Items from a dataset

'''

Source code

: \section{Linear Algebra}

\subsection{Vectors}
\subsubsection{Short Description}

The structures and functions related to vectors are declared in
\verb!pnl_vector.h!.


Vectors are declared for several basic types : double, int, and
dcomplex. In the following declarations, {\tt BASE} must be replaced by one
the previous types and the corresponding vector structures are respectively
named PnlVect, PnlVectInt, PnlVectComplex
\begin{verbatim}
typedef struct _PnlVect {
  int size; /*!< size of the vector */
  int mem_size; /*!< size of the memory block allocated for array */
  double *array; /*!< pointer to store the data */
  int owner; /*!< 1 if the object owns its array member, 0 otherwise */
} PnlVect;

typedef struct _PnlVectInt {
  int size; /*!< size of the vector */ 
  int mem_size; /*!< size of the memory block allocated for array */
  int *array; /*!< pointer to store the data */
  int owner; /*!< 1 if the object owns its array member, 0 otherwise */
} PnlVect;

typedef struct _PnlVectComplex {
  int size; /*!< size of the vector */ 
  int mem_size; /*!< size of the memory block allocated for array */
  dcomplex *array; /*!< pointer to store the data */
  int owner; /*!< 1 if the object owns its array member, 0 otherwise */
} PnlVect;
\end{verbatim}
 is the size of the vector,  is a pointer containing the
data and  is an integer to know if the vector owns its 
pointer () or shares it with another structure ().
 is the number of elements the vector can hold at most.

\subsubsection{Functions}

'''
'''

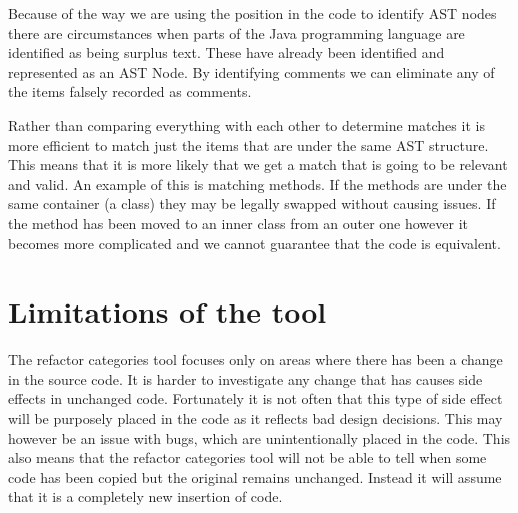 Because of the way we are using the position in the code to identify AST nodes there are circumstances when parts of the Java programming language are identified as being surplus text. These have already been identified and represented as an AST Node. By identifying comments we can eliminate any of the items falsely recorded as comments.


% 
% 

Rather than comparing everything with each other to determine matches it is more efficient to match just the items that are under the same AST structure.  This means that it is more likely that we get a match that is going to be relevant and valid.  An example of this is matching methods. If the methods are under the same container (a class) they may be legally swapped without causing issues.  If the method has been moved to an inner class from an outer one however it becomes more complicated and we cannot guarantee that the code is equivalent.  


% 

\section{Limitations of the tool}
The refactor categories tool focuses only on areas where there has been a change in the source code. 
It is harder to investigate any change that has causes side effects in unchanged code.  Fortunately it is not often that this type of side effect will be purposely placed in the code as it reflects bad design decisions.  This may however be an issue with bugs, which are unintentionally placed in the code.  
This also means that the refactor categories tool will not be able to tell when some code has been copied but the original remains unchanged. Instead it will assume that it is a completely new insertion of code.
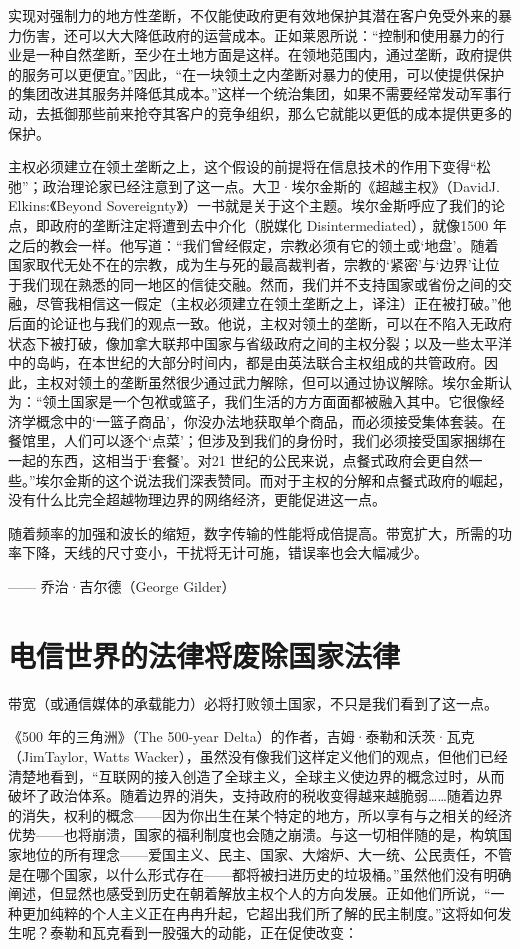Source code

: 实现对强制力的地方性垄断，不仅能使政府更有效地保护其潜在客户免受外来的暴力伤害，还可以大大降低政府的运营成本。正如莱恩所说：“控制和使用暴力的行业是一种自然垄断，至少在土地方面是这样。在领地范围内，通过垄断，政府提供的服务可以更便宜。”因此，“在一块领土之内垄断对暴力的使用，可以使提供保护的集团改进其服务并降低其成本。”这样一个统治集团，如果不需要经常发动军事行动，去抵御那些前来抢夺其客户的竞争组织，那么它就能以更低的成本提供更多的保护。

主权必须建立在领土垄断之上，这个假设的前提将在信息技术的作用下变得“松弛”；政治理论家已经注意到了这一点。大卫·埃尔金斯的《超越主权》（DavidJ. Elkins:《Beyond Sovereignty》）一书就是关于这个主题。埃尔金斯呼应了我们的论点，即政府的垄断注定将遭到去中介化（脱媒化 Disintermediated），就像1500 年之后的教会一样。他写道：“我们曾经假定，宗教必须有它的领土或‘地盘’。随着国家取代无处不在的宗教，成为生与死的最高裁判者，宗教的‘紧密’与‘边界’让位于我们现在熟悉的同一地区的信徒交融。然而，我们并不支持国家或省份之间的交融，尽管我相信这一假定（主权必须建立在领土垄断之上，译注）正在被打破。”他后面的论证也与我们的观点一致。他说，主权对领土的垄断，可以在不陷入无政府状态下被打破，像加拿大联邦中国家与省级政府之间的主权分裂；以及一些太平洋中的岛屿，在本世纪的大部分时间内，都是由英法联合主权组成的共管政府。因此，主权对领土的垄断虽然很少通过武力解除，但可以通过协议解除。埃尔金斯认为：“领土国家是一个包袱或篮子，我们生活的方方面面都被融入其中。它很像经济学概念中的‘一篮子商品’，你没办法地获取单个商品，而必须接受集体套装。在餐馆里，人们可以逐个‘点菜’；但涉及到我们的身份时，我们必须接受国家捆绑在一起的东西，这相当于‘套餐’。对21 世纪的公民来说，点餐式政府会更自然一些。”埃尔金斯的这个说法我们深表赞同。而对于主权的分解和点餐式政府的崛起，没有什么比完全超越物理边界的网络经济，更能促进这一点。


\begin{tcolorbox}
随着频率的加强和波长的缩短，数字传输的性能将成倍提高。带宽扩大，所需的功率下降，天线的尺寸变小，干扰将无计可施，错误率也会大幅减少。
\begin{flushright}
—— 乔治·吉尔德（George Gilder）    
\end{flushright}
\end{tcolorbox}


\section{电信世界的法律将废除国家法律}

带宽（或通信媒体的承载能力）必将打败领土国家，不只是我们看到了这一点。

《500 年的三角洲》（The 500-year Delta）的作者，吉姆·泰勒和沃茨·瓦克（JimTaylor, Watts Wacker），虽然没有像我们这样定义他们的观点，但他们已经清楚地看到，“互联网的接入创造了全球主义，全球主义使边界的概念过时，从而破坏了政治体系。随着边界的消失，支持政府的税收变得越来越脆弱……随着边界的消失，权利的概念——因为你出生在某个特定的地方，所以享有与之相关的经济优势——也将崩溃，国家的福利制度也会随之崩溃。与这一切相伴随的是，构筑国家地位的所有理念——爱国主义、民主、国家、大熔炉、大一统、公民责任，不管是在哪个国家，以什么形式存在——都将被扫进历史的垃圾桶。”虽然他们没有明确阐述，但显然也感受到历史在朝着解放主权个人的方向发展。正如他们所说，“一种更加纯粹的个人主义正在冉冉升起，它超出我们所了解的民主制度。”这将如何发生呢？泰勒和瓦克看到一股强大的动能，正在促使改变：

'''

#### [What is required]
In the entries above, find each line with the string "however" and copy it.

#### [Answer to this task]
Rather than comparing everything with each other to determine matches it is more efficient to match just the items that are under the same AST structure.  This means that it is more likely that we get a match that is going to be relevant and valid.  An example of this is matching methods. If the methods are under the same container (a class) they may be legally swapped without causing issues.  If the method has been moved to an inner class from an outer one however it becomes more complicated and we cannot guarantee that the code is equivalent.  
It is harder to investigate any change that has causes side effects in unchanged code.  Fortunately it is not often that this type of side effect will be purposely placed in the code as it reflects bad design decisions.  This may however be an issue with bugs, which are unintentionally placed in the code.  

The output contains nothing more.